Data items
┌──

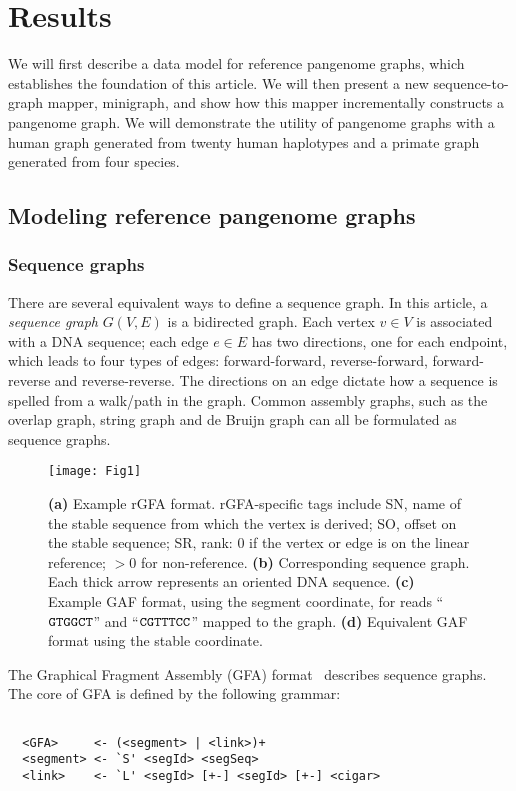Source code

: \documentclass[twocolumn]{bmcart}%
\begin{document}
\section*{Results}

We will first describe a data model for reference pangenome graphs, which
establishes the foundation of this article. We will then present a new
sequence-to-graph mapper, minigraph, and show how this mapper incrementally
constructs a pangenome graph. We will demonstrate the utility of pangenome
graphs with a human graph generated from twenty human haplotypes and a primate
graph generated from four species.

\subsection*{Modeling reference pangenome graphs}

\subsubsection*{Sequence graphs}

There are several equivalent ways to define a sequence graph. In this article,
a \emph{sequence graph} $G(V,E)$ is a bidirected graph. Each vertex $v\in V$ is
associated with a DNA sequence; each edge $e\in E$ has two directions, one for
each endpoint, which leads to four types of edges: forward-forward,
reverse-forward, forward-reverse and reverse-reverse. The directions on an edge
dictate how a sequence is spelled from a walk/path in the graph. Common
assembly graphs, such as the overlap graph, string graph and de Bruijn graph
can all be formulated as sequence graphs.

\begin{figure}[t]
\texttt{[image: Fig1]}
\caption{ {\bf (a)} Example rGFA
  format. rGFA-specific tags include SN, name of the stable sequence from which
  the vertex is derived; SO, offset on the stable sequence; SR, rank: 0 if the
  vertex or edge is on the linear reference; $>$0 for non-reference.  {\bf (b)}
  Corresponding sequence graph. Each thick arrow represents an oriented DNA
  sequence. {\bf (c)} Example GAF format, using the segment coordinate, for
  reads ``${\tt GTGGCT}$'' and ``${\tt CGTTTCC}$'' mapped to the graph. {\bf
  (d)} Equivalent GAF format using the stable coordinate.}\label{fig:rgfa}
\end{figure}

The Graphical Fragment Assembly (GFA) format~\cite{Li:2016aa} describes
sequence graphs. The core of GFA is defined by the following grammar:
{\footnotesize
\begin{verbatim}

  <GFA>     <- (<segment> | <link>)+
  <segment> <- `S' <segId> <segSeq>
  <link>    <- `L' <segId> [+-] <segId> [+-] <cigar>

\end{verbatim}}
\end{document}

└──

Across all the records, find the lines containing the word "forward" and reproduce each one.

each endpoint, which leads to four types of edges: forward-forward,
reverse-forward, forward-reverse and reverse-reverse. The directions on an edge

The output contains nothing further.